This site is archived.

Sanitary migrations with XMLRPC

From Drupal to Drupal over XMLRPC proxies
Code & Development

Sanitary migrations with XMLRPC

45 minutes (+15 minutes Q&A)

Room:

tags

XML | migration | database | unicode | data | fidelity

This is a case study of the work involved migrating a Drupal 5 site to Drupal 6.

If your D5 site only has only core modules enabled, migration is pretty straightforward. Start adding contributed modules to the mix and - as long as you don't use unknown or unsupported code - you can still migrate with a minimum amount of pain. But what about when:

  • The migration will seriously break the theme
  • The client decides that migration is a good time to completely re-theme
  • ... and add new functionality
  • ... and change to new, funky, exciting modules only available on D6 or only recently available
  • Image management changes
  • ... or there's even no existing image management at all
  • ... or document management
  • The site history is lost in the mists of time
  • ... with occasional zombie configuration that springs to life, from before your time
  • ... where you don't know what configuration you won't need, or might mess up later
  • A staged migration is required, keeping the two sites in sync until the switch-over

Sometimes there's nothing else to do but start with a fresh Drupal 6 site, and begin to migrate the content. The obvious choice for doing this is a framework like Cyrve's Migrate module, which sits on top of Schema, Views and Table Wizard and provides a semi-graphical route for planning raw database: we'll explain the limitations of this with Drupal's multiply distributed internal table structure. We'll also explain why stepping outside Migrate and converting from database to database doesn't help.

Instead, we'll present a case study of how we used an XMLRPC bridge - D5 providing, D6 consuming - to map our data onto D6 internal objects and ensure high fidelity, and to provide a staged, synced migration with Batch API. This will include:

  • Vagaries of the Drupal services module
  • Consuming webservices in PHP
  • Importing nodes, vocabularies and users
  • Writing new webservices
  • Batch API for asynchronous running (and the problems you might still get)
  • Tracking what's already been imported
  • Reporting errors including Unicode problems
  • Introducing or migrating image management to ImageField/ImageCache
  • Mapping URLs when images and other resources have moved

While our approach hasn't been perfect, the eventual high fidelity of the import has been excellent, and we hope that a webservice approach it will lead to healthy discussion about the problems and pitfalls of migration.

Resources

Thanks for mentioning migrate

7. July 2010 - 20:07

Thanks for mentioning migrate module. Note that version2 no longer depends on TW and Schema and Views. So some of the limitations you mention may no longer be present.
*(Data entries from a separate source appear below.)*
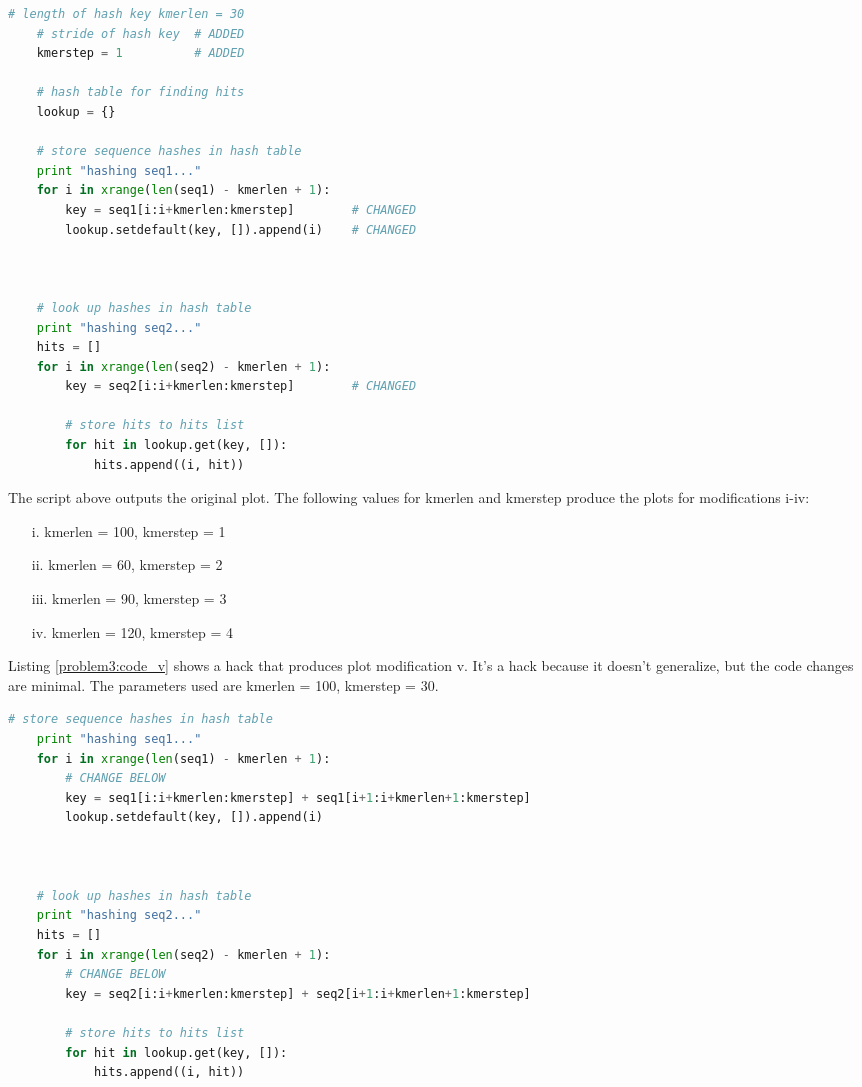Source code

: \begin{lstlisting}[language=Python, caption=Changes to {\tt main} in {\tt
ps1-dotplot.py} for plot modifications i-iv, label=problem3:code]
    # length of hash key kmerlen = 30
    # stride of hash key  # ADDED
    kmerstep = 1          # ADDED
    
    # hash table for finding hits
    lookup = {}
    
    # store sequence hashes in hash table
    print "hashing seq1..."
    for i in xrange(len(seq1) - kmerlen + 1):
        key = seq1[i:i+kmerlen:kmerstep]        # CHANGED
        lookup.setdefault(key, []).append(i)    # CHANGED



    # look up hashes in hash table
    print "hashing seq2..."
    hits = []
    for i in xrange(len(seq2) - kmerlen + 1):
        key = seq2[i:i+kmerlen:kmerstep]        # CHANGED
        
        # store hits to hits list
        for hit in lookup.get(key, []):
            hits.append((i, hit))
\end{lstlisting}

The script above outputs the original plot. The following values for kmerlen
and kmerstep produce the plots for modifications i-iv:
\begin{enumerate}
  \item [i.] kmerlen = 100, kmerstep = 1
  \item [ii.] kmerlen = 60, kmerstep = 2
  \item [iii.] kmerlen = 90, kmerstep = 3
  \item [iv.] kmerlen = 120, kmerstep = 4 
\end{enumerate}

Listing \ref{problem3:code_v} shows a hack that produces plot modification
v. It's a hack because it doesn't generalize, but the code changes are minimal.
The parameters used are kmerlen = 100, kmerstep = 30.

\begin{lstlisting}[language=Python, caption=Further changes to {\tt main} in
{\tt ps1-dotplot.py} for plot modification v, label=problem3:code_v]
    # store sequence hashes in hash table
    print "hashing seq1..."
    for i in xrange(len(seq1) - kmerlen + 1):
        # CHANGE BELOW
        key = seq1[i:i+kmerlen:kmerstep] + seq1[i+1:i+kmerlen+1:kmerstep]
        lookup.setdefault(key, []).append(i)



    # look up hashes in hash table
    print "hashing seq2..."
    hits = []
    for i in xrange(len(seq2) - kmerlen + 1):
        # CHANGE BELOW
        key = seq2[i:i+kmerlen:kmerstep] + seq2[i+1:i+kmerlen+1:kmerstep]
        
        # store hits to hits list
        for hit in lookup.get(key, []):
            hits.append((i, hit))
\end{lstlisting}

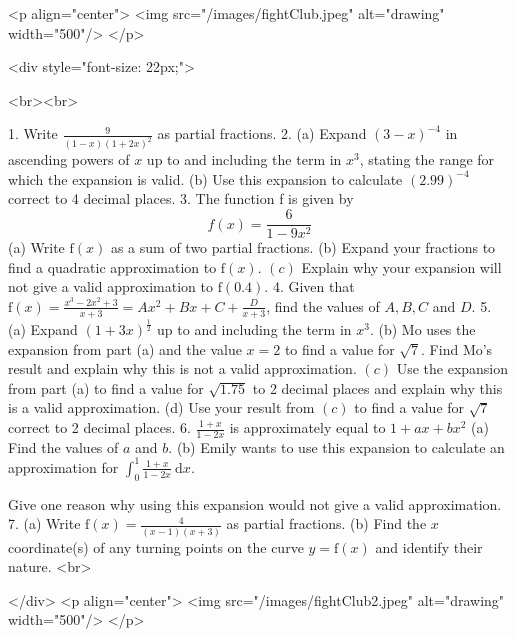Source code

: <p align="center">
<img src="/images/fightClub.jpeg" alt="drawing" width="500"/>
</p>

<div style="font-size: 22px;">

<br><br>

1. Write $\frac{9}{(1-x)(1+2 x)^{2}}$ as partial fractions.
2. (a) Expand $(3-x)^{-4}$ in ascending powers of $x$ up to and including the term in $x^{3}$, stating the range for which the expansion is valid.
(b) Use this expansion to calculate $(2.99)^{-4}$ correct to 4 decimal places.
3. The function f is given by
$$
f(x)=\frac{6}{1-9 x^{2}}
$$
(a) Write $\mathrm{f}(x)$ as a sum of two partial fractions.
(b) Expand your fractions to find a quadratic approximation to $\mathrm{f}(x)$.
\((c)\) Explain why your expansion will not give a valid approximation to $\mathrm{f}(0.4)$.
4. Given that $\mathrm{f}(x)=\frac{x^{3}-2 x^{2}+3}{x+3}=A x^{2}+B x+C+\frac{D}{x+3}$, find the values of $A, B, C$ and $D$.
5. (a) Expand $(1+3 x)^{\frac{1}{2}}$ up to and including the term in $x^{3}$.
(b) Mo uses the expansion from part (a) and the value $x=2$ to find a value for $\sqrt{7}$. Find Mo's result and explain why this is not a valid approximation.
\((c)\) Use the expansion from part (a) to find a value for $\sqrt{1.75}$ to 2 decimal places and explain why this is a valid approximation.
(d) Use your result from \((c)\) to find a value for $\sqrt{7}$ correct to 2 decimal places.
6. $\frac{1+x}{1-2 x}$ is approximately equal to $1+a x+b x^{2}$
(a) Find the values of $a$ and $b$.
(b) Emily wants to use this expansion to calculate an approximation for $\int_{0}^{1} \frac{1+x}{1-2 x} \mathrm{~d} x$.

Give one reason why using this expansion would not give a valid approximation.
7. (a) Write $\mathrm{f}(x)=\frac{4}{(x-1)(x+3)}$ as partial fractions.
(b) Find the $x$ coordinate(s) of any turning points on the curve $y=\mathrm{f}(x)$ and identify their nature.
<br>

</div>
<p align="center">
<img src="/images/fightClub2.jpeg" alt="drawing" width="500"/>
</p>
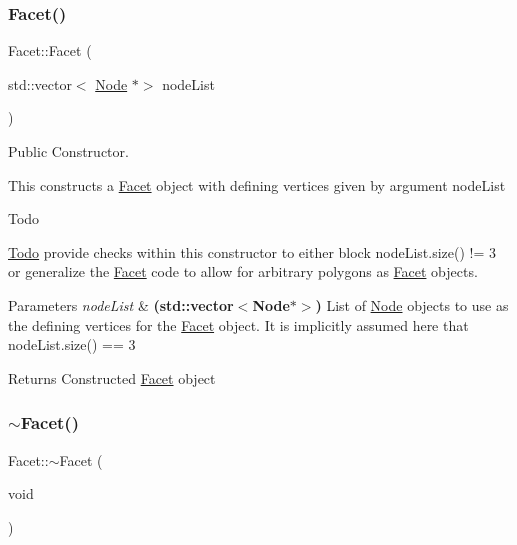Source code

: \subsubsection{\texorpdfstring{Facet()}{Facet()}\hspace{0.1cm}{\footnotesize\ttfamily [2/2]}}
{\footnotesize\ttfamily Facet\+::\+Facet (\begin{DoxyParamCaption}\item[{std\+::vector$<$ \mbox{\hyperlink{class_node}{Node}} $\ast$$>$}]{node\+List }\end{DoxyParamCaption})}



Public Constructor. 

This constructs a \mbox{\hyperlink{class_facet}{Facet}} object with defining vertices given by argument node\+List \begin{DoxyRefDesc}{Todo}
\item[\mbox{\hyperlink{todo__todo000009}{Todo}}]provide checks within this constructor to either block node\+List.\+size() != 3 or generalize the \mbox{\hyperlink{class_facet}{Facet}} code to allow for arbitrary polygons as \mbox{\hyperlink{class_facet}{Facet}} objects. \end{DoxyRefDesc}

\begin{DoxyParams}{Parameters}
{\em node\+List} & {\bfseries (std\+::vector$<$\+Node$\ast$$>$)} List of \mbox{\hyperlink{class_node}{Node}} objects to use as the defining vertices for the \mbox{\hyperlink{class_facet}{Facet}} object. It is implicitly assumed here that node\+List.\+size() == 3 \\
\hline
\end{DoxyParams}
\begin{DoxyReturn}{Returns}
Constructed \mbox{\hyperlink{class_facet}{Facet}} object 
\end{DoxyReturn}
\mbox{\label{class_facet_a03f21d37a4b9d63a63a9dc0f76b22d15}} 
\subsubsection{\texorpdfstring{$\sim$\+Facet()}{~Facet()}}
{\footnotesize\ttfamily Facet\+::$\sim$\+Facet (\begin{DoxyParamCaption}\item[{void}]{ }\end{DoxyParamCaption})\hspace{0.3cm}{\ttfamily [virtual]}}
The primary limitation with

8. July 2010 - 16:23

The primary limitation with wiring D6 Migrate into a D5 database isn't really anything to do with Migrate!

D5 CCK will have already spread its content over many, many tables - the necessary evil of ORM, I guess. That means that trying to reconstruct your content in terms of collections of tables is very much a guessing game, as only the D5 site knows for sure how your D5 content types are "really" meant to be reassembled. You can maybe migrate the content type configuration first - not sure if Migrate 2 supports taking a D6 content type and looking for tables which resemble it - but typically the new content will need to be sufficiently different (e.g. moving to imagecache) or an old D5 CCK submodule won't exist for D6, so any D6 content type reconstruction won't help so much.

If you've got a handful of content types then you can: attempt an import; check the fidelity; tweak your config; then re-attempt, but if you've got e.g. 20 or 30 content types, with multiple CCK fields on each, then you can easily run to a hundred or more content_* tables, all of which need to be wired up. And there's no guarantee you haven't missed a table, whereas if you get a node over XMLRPC then you can treat every single field_* and if need be raise errors when one is missed out.